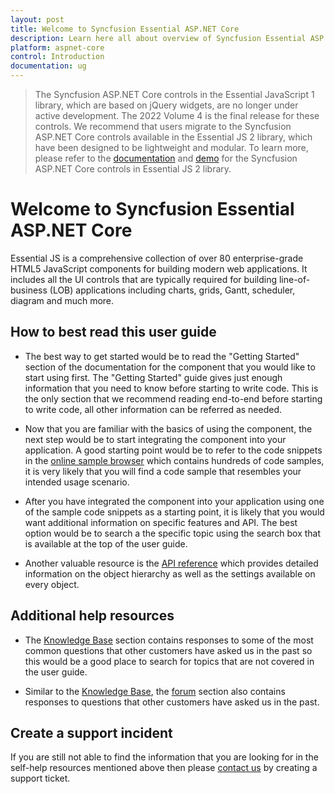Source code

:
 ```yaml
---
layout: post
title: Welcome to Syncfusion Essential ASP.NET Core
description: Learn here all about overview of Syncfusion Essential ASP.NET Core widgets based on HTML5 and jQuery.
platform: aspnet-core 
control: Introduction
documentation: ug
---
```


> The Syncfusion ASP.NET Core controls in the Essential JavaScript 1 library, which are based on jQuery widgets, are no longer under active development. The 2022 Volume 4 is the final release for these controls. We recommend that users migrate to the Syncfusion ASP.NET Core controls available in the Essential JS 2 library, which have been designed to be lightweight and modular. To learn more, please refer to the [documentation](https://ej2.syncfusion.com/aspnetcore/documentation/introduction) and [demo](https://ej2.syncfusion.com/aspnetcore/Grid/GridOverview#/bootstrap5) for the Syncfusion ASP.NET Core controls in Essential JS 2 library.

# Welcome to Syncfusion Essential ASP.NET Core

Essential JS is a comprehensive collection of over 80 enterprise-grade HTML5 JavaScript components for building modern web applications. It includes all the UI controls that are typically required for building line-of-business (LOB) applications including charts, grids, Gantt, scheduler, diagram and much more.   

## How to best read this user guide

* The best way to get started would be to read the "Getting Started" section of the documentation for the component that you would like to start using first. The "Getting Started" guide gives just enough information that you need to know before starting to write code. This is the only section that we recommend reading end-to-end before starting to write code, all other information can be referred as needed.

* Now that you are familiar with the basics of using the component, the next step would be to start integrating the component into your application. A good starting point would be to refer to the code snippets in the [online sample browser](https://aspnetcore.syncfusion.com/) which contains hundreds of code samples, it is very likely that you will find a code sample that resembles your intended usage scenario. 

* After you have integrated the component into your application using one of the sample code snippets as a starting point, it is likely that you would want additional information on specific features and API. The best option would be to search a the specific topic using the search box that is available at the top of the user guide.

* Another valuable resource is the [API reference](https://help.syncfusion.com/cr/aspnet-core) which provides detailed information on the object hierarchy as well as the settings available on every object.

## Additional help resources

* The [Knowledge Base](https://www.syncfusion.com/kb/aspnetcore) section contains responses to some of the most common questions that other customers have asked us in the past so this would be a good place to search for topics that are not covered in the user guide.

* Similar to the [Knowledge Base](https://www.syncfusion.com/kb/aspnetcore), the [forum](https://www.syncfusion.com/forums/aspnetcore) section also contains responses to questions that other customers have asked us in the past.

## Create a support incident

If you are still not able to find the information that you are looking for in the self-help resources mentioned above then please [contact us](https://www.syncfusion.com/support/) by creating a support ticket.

++++++

__What you have to do__
Each line of the listing that contains the word "customers" must be counted. Give only the resulting figure.

__Solution for this task__
2